更严重的是,攻击者仅需通过挡风玻璃上可见的车辆识别号(VIN)即可查询车主姓名,甚至能远程控制车门解锁等功能。虽然未验证是否可开走车辆,但该漏洞极易被不法分子利用。
潜在危害
经销商门户不仅泄露客户信息,Zveare获取的管理权限还可查看所有经销商财务数据,实时追踪租赁车辆位置。他警告称,由于存在用户冒充和多系统访问能力,这些安全缺陷堪称"即将爆发的安全噩梦"。
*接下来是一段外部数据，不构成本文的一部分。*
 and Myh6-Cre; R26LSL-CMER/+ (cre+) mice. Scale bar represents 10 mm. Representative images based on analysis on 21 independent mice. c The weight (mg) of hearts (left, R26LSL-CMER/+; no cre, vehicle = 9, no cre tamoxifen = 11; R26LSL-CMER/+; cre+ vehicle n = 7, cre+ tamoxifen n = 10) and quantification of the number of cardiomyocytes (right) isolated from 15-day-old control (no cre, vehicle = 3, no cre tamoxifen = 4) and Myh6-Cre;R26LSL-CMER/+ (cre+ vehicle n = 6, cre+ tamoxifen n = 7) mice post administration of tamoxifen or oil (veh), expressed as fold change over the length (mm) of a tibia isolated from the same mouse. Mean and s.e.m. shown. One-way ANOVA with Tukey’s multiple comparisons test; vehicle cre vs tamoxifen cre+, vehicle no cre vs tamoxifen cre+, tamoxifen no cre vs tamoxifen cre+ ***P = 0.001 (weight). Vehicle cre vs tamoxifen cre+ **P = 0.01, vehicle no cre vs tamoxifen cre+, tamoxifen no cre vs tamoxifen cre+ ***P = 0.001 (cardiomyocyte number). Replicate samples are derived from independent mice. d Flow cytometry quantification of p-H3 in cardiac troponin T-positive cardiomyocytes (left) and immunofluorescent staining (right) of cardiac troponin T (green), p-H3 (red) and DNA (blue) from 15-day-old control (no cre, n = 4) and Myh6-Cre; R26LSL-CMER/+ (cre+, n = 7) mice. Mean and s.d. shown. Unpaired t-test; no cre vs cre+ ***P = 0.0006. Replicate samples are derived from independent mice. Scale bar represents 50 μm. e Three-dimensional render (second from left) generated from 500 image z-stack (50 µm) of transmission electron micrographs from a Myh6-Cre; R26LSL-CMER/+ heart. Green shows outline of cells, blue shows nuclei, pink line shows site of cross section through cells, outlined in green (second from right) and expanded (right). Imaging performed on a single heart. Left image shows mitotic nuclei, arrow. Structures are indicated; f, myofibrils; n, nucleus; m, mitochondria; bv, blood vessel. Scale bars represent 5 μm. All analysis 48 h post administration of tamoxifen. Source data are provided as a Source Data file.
网络安全公司Malwarebytes指出,此类漏洞会助长跟踪骚扰行为。Zveare在Defcon安全会议上披露,涉事企业用约一周时间修复了漏洞。他向TechCrunch表示,核心问题在于简单的身份验证缺陷:"如果连这些都出错,整个系统就会崩溃。"
防护建议
- 优先使用手机导航应用(如Google Maps),而非车载导航系统
- 避免在车载导航中保存常用地址
- 定期更新车载软件以获取最新安全防护
- 检查远程控制应用,确保无陌生设备接入账户